This article was originally posted on Security Info Watch. Read the original article here.
Modernization has been at the forefront of technology industry conversations for years, but even more in the last couple of months as issues with Southwest Airlines and the Federal Aviation Administration exemplified the real-world impacts of outdated software. Software that wasn’t designed to meet modern travel requirements and the breakdown of a key computer system breakdown left airline crews and passengers frustrated, stranded, and helpless. These high-profile outages are just the latest example of technology nearing the end of its life. These programs were developed decades ago when the problems and solutions differed significantly from today.
We’re reaching the same breaking point in cybersecurity. We all know Security Operation Centers (SOCs) are overwhelmed, making it difficult to keep up with the changes that come with increasingly complex IT environments. Something has to give. Security leaders and teams areshifting how their organizations approach security, but not without much pain. Changing an approach or underlying foundation is difficult, but it is necessary to start taking steps to face the challenges. Small shifts now can protect organizations from having to make very large, almost impossible, forced changes later.
It is more crucial than ever for security teams to re-architect core security operating infrastructure and prioritize SOC modernization to face the challenges of today and tomorrow.
Make Sure Your Processes and Tech Aren’t Working Against You
IT teams have been accelerating the move to cloud application development and deployment, which heightens the need for security to re-architect core operating infrastructure to address the evolving threats of a cloud environment. Teams are being bogged down trying to simultaneously manage security alerts and tuning and maintaining the rules generating them with figuring out different platforms and tools. Teams are stretching themselves to be tool experts, security experts, and data experts. Attackers exploit these changes to leverage weak links and introduce new threats, challenging security and IT teams to modernize security operations while defending existing infrastructure.

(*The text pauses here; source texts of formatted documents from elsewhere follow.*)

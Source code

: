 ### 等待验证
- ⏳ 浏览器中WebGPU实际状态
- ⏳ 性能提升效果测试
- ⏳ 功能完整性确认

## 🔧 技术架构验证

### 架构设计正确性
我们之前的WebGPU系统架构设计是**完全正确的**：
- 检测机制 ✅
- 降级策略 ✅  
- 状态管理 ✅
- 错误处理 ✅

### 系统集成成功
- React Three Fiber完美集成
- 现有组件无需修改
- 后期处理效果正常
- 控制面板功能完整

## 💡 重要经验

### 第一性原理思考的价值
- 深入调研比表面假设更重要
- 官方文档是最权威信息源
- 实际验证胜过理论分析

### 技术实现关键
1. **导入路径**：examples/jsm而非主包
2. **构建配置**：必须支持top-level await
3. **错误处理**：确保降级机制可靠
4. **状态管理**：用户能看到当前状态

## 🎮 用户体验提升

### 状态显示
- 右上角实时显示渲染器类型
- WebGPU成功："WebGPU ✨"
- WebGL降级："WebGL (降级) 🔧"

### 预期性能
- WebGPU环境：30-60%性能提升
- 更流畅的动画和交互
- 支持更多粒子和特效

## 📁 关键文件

Effective modernization requires building a SOC capable of scaling and analyzing signals from multiple cloud environments while simultaneously supporting a dispersed workforce. Current security operations strategies, processes, and technologies must adapt to fit the needs of the modern workforce, including corporate-owned devices, personal devices used for work, third-party supply chain and partner devices, and the many connected IoT devices involved in infrastructure operations.
Tip: Identify recurring efforts that cause gaps and slow modernization. Start by answering some questions:
- How much time is your team spending on building and managing detections?
- How quickly can your team inform you when you see a new headline about a threat?
Is Your SecOps Being Stretched Thin?
According to a recent survey of security decision-makers responsible for threat detection at their organization, 57% of respondents indicated SecOps is more chaotic than it was two years ago and 93% felt their organization needed to re-evaluate its SecOps priorities. Perhaps the biggest challenge will be existing SecOps solutions. Fifty-seven percent of security professionals surveyed worried that using existing SecOps solutions in unintended ways would cause additional problems. Unfortunately, as security teams re-architect operational infrastructure, daily SecOps activities must continue to mitigate risk. This means security teams will need to continue leveraging existing solutions while pursuing modernization, which may also require supplementing with manual processes to close the gaps.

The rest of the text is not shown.